• [Work to be completed] Needed from the data below: all lines that contain the word "into".

━━━ Provided data

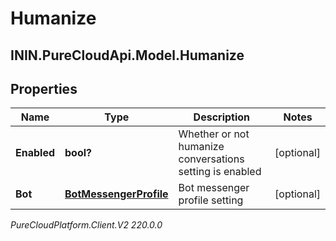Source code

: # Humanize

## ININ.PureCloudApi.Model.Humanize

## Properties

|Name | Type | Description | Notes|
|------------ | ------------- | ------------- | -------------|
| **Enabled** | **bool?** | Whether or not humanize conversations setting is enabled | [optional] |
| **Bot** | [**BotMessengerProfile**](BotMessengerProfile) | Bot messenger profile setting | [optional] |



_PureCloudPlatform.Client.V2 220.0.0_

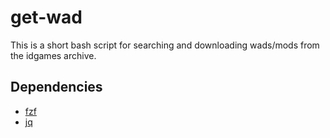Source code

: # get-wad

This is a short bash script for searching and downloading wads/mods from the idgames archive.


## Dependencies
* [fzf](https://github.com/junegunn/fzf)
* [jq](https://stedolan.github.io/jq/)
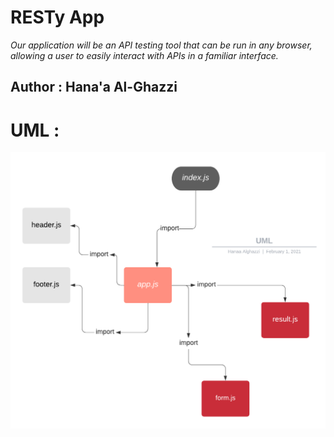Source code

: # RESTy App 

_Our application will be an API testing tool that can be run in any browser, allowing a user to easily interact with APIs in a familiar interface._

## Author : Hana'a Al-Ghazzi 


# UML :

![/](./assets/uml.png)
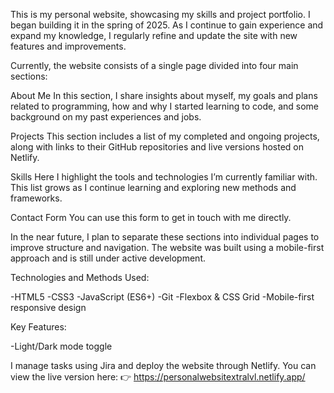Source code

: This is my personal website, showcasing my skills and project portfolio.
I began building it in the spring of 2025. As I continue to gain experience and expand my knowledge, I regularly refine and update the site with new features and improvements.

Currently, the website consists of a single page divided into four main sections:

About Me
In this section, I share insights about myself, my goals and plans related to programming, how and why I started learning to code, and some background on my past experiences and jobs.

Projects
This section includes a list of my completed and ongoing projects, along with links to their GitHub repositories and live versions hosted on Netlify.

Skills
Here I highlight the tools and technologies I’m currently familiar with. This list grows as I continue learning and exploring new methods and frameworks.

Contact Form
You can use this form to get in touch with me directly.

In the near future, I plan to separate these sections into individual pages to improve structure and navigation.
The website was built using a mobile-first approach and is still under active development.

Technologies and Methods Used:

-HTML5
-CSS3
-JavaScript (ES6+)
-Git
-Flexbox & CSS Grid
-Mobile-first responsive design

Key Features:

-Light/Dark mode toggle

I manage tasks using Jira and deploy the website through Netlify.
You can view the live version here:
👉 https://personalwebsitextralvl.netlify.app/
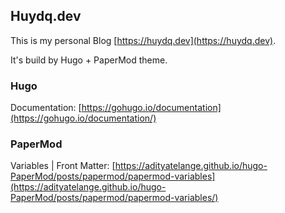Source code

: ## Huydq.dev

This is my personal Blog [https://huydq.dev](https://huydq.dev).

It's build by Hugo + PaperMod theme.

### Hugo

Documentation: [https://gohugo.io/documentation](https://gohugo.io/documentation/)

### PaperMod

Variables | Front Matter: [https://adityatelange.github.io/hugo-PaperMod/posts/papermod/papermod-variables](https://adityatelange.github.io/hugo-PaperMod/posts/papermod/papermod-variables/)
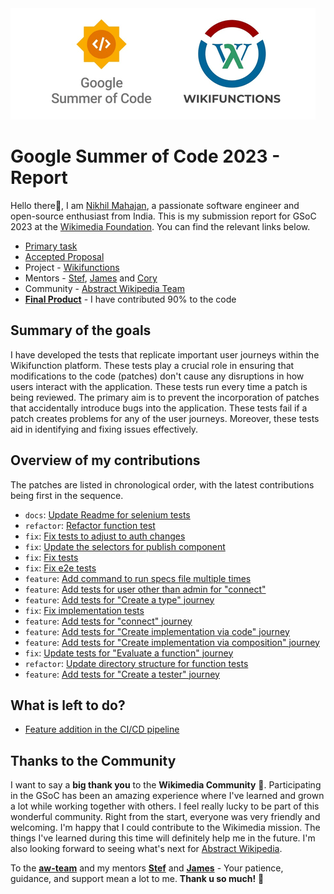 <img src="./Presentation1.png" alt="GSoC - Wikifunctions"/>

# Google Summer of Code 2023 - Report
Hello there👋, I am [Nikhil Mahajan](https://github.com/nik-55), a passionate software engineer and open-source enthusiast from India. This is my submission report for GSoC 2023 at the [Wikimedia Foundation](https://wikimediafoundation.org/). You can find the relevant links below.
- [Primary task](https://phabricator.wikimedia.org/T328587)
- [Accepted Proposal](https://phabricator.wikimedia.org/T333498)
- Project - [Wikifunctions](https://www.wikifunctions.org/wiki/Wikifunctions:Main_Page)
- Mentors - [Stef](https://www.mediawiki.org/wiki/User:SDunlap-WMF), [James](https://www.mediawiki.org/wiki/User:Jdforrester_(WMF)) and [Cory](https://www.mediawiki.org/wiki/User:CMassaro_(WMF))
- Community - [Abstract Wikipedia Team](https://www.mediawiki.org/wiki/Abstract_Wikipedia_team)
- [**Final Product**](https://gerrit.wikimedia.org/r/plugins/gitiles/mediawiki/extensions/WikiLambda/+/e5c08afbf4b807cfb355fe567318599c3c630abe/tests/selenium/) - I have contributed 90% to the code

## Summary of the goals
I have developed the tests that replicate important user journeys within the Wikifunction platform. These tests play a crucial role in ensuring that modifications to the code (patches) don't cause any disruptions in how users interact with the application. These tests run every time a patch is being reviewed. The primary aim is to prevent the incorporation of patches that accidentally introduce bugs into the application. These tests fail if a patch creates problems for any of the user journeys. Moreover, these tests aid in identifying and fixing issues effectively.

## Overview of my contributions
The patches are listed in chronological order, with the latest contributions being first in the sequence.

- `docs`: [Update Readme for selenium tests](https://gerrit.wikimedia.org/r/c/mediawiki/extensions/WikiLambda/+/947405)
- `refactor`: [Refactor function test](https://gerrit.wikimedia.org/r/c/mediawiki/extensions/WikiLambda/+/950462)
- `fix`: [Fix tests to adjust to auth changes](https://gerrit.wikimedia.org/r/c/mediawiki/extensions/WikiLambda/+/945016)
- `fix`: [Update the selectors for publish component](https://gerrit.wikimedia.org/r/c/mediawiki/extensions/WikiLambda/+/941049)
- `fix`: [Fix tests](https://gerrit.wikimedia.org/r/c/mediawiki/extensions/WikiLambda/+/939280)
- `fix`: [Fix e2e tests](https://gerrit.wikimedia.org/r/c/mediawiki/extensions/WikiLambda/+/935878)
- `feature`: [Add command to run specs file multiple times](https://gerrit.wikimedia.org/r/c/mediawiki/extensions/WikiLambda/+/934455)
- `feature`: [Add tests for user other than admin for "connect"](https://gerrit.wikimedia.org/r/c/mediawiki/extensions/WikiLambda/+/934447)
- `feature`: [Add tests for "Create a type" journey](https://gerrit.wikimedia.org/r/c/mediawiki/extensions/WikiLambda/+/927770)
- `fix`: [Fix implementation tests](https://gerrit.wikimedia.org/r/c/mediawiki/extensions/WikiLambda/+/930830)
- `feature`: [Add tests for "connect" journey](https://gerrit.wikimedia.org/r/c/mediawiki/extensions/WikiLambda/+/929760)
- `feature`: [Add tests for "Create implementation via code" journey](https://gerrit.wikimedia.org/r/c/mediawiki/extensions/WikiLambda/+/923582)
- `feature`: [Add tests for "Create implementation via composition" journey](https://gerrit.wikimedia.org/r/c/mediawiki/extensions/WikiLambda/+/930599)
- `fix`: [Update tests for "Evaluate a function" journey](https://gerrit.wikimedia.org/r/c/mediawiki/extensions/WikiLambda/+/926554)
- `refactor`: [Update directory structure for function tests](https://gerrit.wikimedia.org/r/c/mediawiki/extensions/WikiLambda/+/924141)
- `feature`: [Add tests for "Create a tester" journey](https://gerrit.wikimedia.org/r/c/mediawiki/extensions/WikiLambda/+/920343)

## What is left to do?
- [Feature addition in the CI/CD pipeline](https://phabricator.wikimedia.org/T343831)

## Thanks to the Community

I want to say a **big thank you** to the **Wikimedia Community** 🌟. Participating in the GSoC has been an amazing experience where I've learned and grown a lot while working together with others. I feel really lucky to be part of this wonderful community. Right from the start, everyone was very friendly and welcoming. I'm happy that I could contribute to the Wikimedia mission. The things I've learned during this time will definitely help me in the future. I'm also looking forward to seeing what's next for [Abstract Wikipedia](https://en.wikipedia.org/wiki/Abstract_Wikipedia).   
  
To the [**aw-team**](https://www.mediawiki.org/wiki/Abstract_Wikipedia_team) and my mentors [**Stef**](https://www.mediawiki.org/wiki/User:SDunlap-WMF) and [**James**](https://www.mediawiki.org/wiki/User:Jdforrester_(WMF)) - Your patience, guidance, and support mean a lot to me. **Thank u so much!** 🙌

━━━━━━
━━━ Provided data

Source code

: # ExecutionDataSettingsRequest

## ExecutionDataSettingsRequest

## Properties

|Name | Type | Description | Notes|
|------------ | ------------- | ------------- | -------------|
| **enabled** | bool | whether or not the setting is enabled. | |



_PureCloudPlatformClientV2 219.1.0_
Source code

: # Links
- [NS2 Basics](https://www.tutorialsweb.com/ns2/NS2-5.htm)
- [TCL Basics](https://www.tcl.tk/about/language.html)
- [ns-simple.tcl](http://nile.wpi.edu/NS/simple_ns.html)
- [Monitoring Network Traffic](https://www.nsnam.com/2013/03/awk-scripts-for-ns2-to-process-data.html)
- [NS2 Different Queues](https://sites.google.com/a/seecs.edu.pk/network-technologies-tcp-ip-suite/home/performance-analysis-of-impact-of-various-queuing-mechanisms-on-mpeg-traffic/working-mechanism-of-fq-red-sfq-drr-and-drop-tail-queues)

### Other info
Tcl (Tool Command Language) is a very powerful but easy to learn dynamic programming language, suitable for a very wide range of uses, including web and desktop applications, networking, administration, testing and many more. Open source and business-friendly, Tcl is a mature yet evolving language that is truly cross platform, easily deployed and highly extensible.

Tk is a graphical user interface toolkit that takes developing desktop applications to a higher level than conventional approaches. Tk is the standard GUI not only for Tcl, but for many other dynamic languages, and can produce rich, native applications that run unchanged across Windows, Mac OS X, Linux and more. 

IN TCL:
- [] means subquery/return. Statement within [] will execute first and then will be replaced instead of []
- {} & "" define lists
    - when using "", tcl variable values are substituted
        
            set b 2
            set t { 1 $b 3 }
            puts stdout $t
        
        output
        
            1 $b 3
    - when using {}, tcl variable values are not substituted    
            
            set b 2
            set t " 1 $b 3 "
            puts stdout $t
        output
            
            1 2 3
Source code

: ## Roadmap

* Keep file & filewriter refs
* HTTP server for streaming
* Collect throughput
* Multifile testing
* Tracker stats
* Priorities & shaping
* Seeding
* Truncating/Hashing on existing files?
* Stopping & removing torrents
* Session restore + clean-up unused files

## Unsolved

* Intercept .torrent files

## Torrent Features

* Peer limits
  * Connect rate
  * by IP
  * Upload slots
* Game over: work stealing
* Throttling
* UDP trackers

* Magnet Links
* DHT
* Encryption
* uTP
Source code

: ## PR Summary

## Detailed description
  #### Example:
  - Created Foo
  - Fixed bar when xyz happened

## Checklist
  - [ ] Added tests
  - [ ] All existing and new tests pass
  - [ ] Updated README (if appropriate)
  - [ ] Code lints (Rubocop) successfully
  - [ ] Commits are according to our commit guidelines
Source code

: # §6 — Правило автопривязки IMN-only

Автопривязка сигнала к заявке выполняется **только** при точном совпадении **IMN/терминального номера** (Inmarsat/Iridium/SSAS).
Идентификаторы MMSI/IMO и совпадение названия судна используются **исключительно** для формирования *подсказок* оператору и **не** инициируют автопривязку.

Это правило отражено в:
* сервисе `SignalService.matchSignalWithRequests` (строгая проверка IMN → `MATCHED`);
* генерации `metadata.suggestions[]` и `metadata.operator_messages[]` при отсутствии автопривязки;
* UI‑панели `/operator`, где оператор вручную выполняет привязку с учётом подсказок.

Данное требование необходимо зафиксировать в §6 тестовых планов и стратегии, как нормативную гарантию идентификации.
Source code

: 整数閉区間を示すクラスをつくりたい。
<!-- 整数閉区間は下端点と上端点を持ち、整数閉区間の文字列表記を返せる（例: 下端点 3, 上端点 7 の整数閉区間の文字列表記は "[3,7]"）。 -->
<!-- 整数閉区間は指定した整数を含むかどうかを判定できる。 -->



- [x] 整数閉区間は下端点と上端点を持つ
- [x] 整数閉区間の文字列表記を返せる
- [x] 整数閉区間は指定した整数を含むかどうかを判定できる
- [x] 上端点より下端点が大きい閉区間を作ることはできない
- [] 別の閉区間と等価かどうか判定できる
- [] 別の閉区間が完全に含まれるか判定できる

━━━━━━
━━━ Provided data

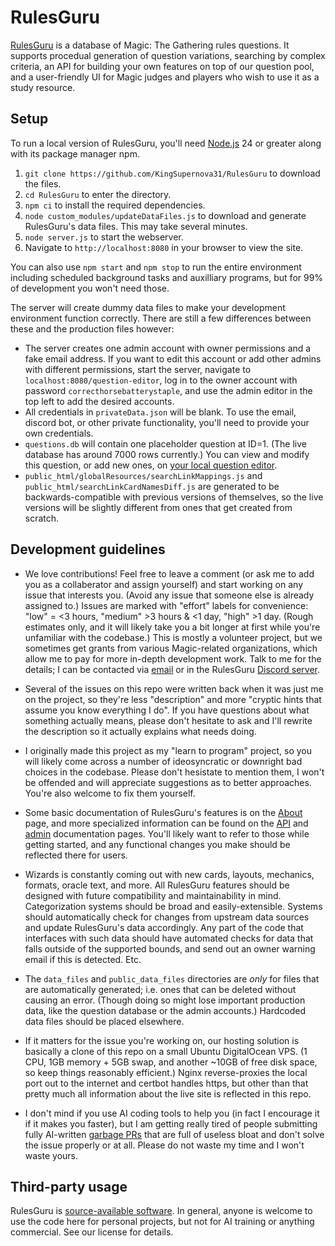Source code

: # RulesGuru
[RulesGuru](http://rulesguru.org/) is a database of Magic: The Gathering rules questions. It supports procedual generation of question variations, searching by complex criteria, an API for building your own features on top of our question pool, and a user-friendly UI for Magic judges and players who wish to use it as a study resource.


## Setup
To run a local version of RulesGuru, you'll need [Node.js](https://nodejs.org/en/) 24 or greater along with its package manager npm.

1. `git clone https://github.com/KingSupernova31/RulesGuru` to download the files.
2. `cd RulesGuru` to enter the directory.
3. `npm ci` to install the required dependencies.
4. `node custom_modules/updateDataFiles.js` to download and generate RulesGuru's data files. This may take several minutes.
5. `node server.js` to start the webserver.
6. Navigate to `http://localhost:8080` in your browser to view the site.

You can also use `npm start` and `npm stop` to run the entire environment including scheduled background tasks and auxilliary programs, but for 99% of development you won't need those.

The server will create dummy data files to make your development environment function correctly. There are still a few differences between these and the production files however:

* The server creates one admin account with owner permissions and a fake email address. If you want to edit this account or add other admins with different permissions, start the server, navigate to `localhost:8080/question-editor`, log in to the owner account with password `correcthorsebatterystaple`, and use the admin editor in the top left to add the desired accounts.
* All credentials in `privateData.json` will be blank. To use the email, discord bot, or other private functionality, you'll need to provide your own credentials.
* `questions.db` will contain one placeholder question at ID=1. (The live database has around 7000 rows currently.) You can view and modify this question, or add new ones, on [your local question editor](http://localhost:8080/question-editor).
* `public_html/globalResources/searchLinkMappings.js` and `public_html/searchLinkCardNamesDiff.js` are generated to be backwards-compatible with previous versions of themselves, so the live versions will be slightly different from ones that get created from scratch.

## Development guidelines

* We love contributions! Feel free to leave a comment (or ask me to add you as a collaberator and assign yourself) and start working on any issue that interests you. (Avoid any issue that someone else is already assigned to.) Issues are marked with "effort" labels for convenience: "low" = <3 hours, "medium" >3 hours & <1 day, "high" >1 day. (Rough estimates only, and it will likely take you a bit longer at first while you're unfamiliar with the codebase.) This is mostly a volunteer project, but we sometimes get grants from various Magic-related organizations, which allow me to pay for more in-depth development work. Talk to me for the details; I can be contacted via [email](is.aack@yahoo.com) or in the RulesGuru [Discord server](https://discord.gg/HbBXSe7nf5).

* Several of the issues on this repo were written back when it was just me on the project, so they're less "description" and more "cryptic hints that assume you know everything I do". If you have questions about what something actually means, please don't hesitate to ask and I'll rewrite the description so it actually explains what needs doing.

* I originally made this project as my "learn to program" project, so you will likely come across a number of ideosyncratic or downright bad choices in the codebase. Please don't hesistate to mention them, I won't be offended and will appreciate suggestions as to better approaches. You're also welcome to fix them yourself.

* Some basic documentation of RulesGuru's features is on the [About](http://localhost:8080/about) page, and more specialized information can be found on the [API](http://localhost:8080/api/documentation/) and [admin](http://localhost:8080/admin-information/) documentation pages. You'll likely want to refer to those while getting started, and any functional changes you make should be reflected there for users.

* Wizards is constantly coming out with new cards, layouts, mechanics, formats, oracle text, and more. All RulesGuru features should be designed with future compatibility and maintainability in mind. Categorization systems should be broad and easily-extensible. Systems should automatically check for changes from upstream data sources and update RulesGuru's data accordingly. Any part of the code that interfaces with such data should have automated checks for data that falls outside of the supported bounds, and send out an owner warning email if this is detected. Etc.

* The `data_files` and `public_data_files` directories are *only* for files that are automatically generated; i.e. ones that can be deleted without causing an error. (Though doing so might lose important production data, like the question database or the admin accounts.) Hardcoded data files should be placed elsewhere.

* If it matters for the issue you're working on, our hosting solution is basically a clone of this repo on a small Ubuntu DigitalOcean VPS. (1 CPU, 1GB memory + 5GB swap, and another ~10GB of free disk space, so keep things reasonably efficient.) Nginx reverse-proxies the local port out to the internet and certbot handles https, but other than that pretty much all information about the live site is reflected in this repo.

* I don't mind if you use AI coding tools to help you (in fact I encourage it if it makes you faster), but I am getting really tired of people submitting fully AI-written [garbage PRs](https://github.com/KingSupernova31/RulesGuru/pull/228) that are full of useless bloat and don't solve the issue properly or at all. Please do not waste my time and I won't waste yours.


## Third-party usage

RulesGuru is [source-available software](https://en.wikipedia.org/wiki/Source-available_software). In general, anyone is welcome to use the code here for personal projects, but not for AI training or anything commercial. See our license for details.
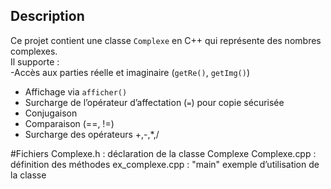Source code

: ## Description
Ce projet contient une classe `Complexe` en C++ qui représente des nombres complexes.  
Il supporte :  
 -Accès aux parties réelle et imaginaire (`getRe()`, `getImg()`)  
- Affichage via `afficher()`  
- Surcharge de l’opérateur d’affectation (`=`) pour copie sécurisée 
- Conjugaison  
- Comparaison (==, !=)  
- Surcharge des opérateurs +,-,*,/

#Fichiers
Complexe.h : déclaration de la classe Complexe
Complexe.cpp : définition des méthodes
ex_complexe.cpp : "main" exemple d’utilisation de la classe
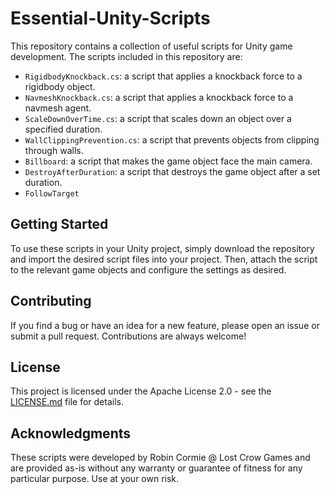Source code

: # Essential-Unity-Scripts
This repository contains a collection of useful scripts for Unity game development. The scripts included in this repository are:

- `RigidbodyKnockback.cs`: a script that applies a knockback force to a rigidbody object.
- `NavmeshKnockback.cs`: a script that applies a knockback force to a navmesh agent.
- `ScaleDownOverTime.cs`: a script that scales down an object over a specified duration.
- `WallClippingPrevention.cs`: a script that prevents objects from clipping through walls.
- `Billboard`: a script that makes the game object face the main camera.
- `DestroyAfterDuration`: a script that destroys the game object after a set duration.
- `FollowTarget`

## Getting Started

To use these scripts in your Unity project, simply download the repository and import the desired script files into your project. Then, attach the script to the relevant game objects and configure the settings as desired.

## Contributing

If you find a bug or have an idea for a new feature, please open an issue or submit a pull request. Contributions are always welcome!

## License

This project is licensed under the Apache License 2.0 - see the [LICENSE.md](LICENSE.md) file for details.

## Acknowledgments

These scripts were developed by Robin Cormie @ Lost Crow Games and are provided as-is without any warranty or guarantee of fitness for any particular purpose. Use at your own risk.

━━━━━━

• [Result of the exercise]
Currently, the website consists of a single page divided into four main sections:
In the near future, I plan to separate these sections into individual pages to improve structure and navigation.
I have developed the tests that replicate important user journeys within the Wikifunction platform. These tests play a crucial role in ensuring that modifications to the code (patches) don't cause any disruptions in how users interact with the application. These tests run every time a patch is being reviewed. The primary aim is to prevent the incorporation of patches that accidentally introduce bugs into the application. These tests fail if a patch creates problems for any of the user journeys. Moreover, these tests aid in identifying and fixing issues effectively.
To use these scripts in your Unity project, simply download the repository and import the desired script files into your project. Then, attach the script to the relevant game objects and configure the settings as desired.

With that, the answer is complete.